%%

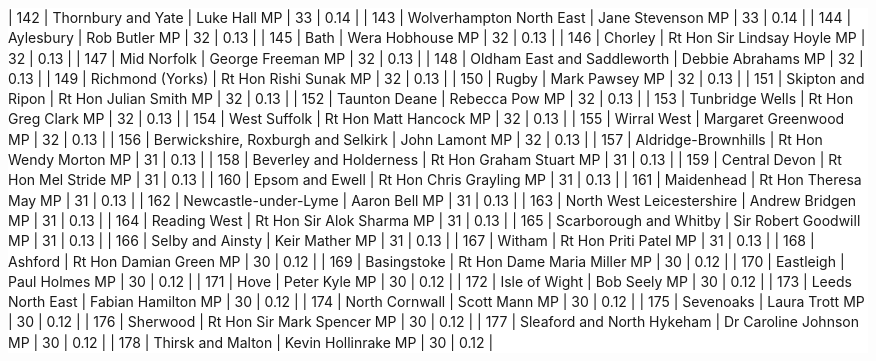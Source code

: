 | 142 | Thornbury and Yate | Luke Hall MP | 33 | 0.14 |
| 143 | Wolverhampton North East | Jane Stevenson MP | 33 | 0.14 |
| 144 | Aylesbury | Rob Butler MP | 32 | 0.13 |
| 145 | Bath | Wera Hobhouse MP | 32 | 0.13 |
| 146 | Chorley | Rt Hon Sir Lindsay Hoyle MP | 32 | 0.13 |
| 147 | Mid Norfolk | George Freeman MP | 32 | 0.13 |
| 148 | Oldham East and Saddleworth | Debbie Abrahams MP | 32 | 0.13 |
| 149 | Richmond (Yorks) | Rt Hon Rishi Sunak MP | 32 | 0.13 |
| 150 | Rugby | Mark Pawsey MP | 32 | 0.13 |
| 151 | Skipton and Ripon | Rt Hon Julian Smith MP | 32 | 0.13 |
| 152 | Taunton Deane | Rebecca Pow MP | 32 | 0.13 |
| 153 | Tunbridge Wells | Rt Hon Greg Clark MP | 32 | 0.13 |
| 154 | West Suffolk | Rt Hon Matt Hancock MP | 32 | 0.13 |
| 155 | Wirral West | Margaret Greenwood MP | 32 | 0.13 |
| 156 | Berwickshire, Roxburgh and Selkirk | John Lamont MP | 32 | 0.13 |
| 157 | Aldridge-Brownhills | Rt Hon Wendy Morton MP | 31 | 0.13 |
| 158 | Beverley and Holderness | Rt Hon Graham Stuart MP | 31 | 0.13 |
| 159 | Central Devon | Rt Hon Mel Stride MP | 31 | 0.13 |
| 160 | Epsom and Ewell | Rt Hon Chris Grayling MP | 31 | 0.13 |
| 161 | Maidenhead | Rt Hon Theresa May MP | 31 | 0.13 |
| 162 | Newcastle-under-Lyme | Aaron Bell MP | 31 | 0.13 |
| 163 | North West Leicestershire | Andrew Bridgen MP | 31 | 0.13 |
| 164 | Reading West | Rt Hon Sir Alok Sharma MP | 31 | 0.13 |
| 165 | Scarborough and Whitby | Sir Robert Goodwill MP | 31 | 0.13 |
| 166 | Selby and Ainsty | Keir Mather MP | 31 | 0.13 |
| 167 | Witham | Rt Hon Priti Patel MP | 31 | 0.13 |
| 168 | Ashford | Rt Hon Damian Green MP | 30 | 0.12 |
| 169 | Basingstoke | Rt Hon Dame Maria Miller MP | 30 | 0.12 |
| 170 | Eastleigh | Paul Holmes MP | 30 | 0.12 |
| 171 | Hove | Peter Kyle MP | 30 | 0.12 |
| 172 | Isle of Wight | Bob Seely MP | 30 | 0.12 |
| 173 | Leeds North East | Fabian Hamilton MP | 30 | 0.12 |
| 174 | North Cornwall | Scott Mann MP | 30 | 0.12 |
| 175 | Sevenoaks | Laura Trott MP | 30 | 0.12 |
| 176 | Sherwood | Rt Hon Sir Mark Spencer MP | 30 | 0.12 |
| 177 | Sleaford and North Hykeham | Dr Caroline Johnson MP | 30 | 0.12 |
| 178 | Thirsk and Malton | Kevin Hollinrake MP | 30 | 0.12 |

%%

■ Required work:
Please reproduce, exactly as they appear above, the lines from the line containing "Hancock MP | 32 | 0.13 |" up to and including the line containing "Stride MP | 31 | 0.13 |".

■ Written reply:
| 154 | West Suffolk | Rt Hon Matt Hancock MP | 32 | 0.13 |
| 155 | Wirral West | Margaret Greenwood MP | 32 | 0.13 |
| 156 | Berwickshire, Roxburgh and Selkirk | John Lamont MP | 32 | 0.13 |
| 157 | Aldridge-Brownhills | Rt Hon Wendy Morton MP | 31 | 0.13 |
| 158 | Beverley and Holderness | Rt Hon Graham Stuart MP | 31 | 0.13 |
| 159 | Central Devon | Rt Hon Mel Stride MP | 31 | 0.13 |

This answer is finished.